6 décembre 2013

Cherche sommet social désespérément…

Tout le monde s’accorde à dire que le chômage est devenu une priorité nationale, que notre modèle de croissance basé essentiellement sur de bonnes saisons agricoles ne peut que générer de la fébrilité.

Nous savons également que l’entreprise est, la clé dans tout modèle de développement et principal créateur de richesse. Par ailleurs, il nous faut accepter que les partenaires sociaux sont devenus incontournable dans la mise en place d’une démocratie sociale pour asseoir la compétitivité de nos entreprises. Enfin, il y a une unanimité certaine sur la défaillance de notre système d’éducation et de formation est obsolète.

Au-delà des mots, que pouvons nous faire ? À qui la faute ?

L’heure est à la mobilisation et non à la recherche de bouc émissaire. Car nous sommes tous coresponsable de cette situation.

La question alors est pourquoi avons-nous du mal à sortir de ces fléaux ? Les mesures prises des différents gouvernements ont-elles été efficaces ? Les mondes économiques et syndicaux sont-ils suffisamment mobilisés ?

Il est temps aujourd’hui de mettre sérieusement ces préoccupations au centre du débat national auprès de l’ensemble des acteurs de notre pays. il s’agit ici, de mettre en face de leurs responsabilité, la société civile, les opérateurs économiques, les politiques et les partenaires sociaux.

Nous ne pouvons plus mettre notre destin entre les mains de la pluie, des seuls investisseurs étrangers ou de bailleurs de fonds internationaux.
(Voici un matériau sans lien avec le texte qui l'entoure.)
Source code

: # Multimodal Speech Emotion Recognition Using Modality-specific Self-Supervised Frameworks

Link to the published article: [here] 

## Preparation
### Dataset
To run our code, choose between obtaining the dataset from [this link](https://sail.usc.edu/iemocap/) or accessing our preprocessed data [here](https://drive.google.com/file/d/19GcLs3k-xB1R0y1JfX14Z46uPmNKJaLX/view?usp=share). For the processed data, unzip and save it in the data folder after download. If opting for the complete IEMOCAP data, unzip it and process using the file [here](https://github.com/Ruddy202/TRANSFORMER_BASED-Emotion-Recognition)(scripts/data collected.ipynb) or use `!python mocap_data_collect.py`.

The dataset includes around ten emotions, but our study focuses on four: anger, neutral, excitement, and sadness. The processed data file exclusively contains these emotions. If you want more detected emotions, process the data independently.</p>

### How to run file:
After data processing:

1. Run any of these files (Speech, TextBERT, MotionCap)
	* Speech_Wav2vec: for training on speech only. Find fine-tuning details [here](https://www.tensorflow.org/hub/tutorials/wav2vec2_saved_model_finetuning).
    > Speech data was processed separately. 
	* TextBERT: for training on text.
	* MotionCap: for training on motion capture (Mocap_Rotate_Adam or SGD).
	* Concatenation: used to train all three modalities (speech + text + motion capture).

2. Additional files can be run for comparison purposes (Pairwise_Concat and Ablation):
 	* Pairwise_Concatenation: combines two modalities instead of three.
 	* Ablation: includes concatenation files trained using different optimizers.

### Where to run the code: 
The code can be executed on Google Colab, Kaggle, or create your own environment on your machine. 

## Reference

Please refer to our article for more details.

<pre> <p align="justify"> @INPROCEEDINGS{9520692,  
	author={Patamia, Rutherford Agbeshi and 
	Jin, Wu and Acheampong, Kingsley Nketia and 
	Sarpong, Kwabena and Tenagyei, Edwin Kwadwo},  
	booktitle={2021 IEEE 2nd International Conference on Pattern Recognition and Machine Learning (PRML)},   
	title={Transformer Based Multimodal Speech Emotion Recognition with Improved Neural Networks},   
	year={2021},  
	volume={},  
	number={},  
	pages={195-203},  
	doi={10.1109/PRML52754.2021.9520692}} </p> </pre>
Il nous faut inventer et construire notre modèle de croissance et de société dans lequel chacun trouve la place qui lui convient et dans laquelle il devra rendre des comptes.

Dans son discours en 2009, Sa majesté le Roi, Mohamed VI, nous invitait à bâtir ce nouveau contrat social. IL est temps de se mettre à la tâche.

Peu importe nos croyances, nos convictions, seul doit nous animer l’intérêt de notre pays, de nos entreprises, de nos salariés qui sont aussi des citoyens.

Investir, payer ses impôts, former ses collaborateurs tout au long de la vie, créer des emplois durables, respecter la législation en vigueur doit être la règle et non l’exception.

Loin de tout dogme , il nous faut définitivement installer un climat de confiance entre les partenaires sociaux ( patronat et syndicats), les salariés et l’administration.

Si le civisme économique, fiscale et social est un devoir pour les opérateurs, ceux-ci ont un droit qui doit être garanti par le législateur et appliqué par l’administration. Le droit de pouvoir commercer dans un environnement juridique et fiscal sain, flexible, avec des règles concurrentielles transparentes et des recours simples et efficaces.

Il est urgent de rétablir cette confiance entre le monde économique, l’administration et les partenaires sociaux pour bâtir ce nouveau modèle de société indépendamment de la couleur politique des gens en place. Il faut que chacun accepte l’autre comme un partenaire et non comme un adversaire.

Il est important pour nous de montrer une image mobilisée pour que celle-ci soit porteuse d’espoir et que nous soyons tous engagés vers cette création de richesses qui, de fait, crée de l’emploi.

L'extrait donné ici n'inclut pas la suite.